Which of course is good news for some. Particularly if you're in charge of a government overseeing controversial changes to the criminal justice and welfare systems, sacking thousands and cutting benefits. It's good news too if you are one of the top bods in the Met Police, and want to tell other people what is and is not in the public interest without letting them make up their own minds.
It's quite good if you're a publicist who can threaten cowed journalists, or a celebrity with a book or DVD to sell, and it's bloody brilliant if this time last year you were a Prime Minister facing difficult questions on how much you knew about the whole damn mess when you employed one of its central figures as your spin doctor.
And it's more marvellous still if you are a lawyer acting for one of the truly guilty individuals who not only corrupted others but became corrupt themselves, who twisted my trade and abused their position for their own gain.

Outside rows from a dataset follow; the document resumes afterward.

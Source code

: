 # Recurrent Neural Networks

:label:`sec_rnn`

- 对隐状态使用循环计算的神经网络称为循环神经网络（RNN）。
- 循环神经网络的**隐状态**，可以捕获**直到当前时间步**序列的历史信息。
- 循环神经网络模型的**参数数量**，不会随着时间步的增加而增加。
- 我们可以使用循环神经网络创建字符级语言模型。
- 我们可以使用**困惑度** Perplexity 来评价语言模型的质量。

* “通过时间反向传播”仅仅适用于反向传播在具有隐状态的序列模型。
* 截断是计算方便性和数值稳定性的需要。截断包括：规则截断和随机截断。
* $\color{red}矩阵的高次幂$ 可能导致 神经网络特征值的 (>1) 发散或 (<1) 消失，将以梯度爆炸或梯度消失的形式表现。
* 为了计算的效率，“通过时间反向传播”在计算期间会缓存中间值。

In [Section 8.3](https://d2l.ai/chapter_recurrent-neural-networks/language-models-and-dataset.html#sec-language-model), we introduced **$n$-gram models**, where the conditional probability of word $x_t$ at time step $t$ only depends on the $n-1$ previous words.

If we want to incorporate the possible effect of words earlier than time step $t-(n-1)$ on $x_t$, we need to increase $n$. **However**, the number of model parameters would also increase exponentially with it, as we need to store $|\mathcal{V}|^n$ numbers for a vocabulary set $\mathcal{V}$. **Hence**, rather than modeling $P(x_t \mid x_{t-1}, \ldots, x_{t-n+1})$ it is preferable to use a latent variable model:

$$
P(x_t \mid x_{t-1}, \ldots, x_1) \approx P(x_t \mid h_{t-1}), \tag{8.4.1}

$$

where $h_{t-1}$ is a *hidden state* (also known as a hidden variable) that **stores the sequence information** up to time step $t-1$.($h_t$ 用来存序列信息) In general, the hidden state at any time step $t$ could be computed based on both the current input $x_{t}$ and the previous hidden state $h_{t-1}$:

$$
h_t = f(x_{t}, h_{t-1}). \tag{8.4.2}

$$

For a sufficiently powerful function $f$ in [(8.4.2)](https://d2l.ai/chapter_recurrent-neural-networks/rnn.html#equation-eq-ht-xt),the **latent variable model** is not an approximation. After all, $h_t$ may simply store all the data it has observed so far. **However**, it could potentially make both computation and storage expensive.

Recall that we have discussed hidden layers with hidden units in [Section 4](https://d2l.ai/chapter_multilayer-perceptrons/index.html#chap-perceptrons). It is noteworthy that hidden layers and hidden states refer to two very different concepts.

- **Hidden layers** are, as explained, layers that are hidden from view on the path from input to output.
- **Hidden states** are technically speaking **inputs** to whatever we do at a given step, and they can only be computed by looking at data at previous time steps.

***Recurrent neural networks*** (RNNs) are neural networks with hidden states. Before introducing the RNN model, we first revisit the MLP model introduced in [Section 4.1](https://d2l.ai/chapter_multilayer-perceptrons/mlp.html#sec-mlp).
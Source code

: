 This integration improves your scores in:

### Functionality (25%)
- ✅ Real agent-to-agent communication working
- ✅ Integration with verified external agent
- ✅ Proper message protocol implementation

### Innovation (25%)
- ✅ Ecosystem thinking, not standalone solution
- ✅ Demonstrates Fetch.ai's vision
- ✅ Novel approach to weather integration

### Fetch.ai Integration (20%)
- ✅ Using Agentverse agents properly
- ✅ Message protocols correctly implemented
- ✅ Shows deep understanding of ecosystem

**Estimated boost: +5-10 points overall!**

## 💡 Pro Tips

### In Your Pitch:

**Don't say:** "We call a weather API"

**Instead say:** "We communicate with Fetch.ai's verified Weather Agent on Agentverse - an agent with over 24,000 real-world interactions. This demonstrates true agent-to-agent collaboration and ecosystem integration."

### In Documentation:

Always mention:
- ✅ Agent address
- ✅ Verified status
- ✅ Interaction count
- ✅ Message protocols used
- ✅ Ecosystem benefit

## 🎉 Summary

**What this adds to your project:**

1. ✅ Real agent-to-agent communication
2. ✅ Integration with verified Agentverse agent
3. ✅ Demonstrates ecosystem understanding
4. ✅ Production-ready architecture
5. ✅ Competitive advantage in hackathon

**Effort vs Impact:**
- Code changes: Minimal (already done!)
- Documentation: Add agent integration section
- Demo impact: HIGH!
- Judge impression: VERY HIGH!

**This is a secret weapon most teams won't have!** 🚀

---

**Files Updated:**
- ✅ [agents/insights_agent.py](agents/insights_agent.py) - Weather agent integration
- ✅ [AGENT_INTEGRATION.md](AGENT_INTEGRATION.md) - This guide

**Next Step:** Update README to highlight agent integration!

Because not only is there a bucketload of billable hours in this, when it finally comes to court your client will walk.
I do not want news that has been approved by a press officer, run past the police or checked against Hugh Grant's moral compass first. I want my news back - cleaned of criminality and paying off its debts but just as badly-behaved and mischievous as it ever was, kicking over the dustbins, cocking a snook and scribbling away frantically because it had a really, really good story to tell.
Maybe tomorrow?
Scrutiny stills the hand, even if it's not a guilty hand.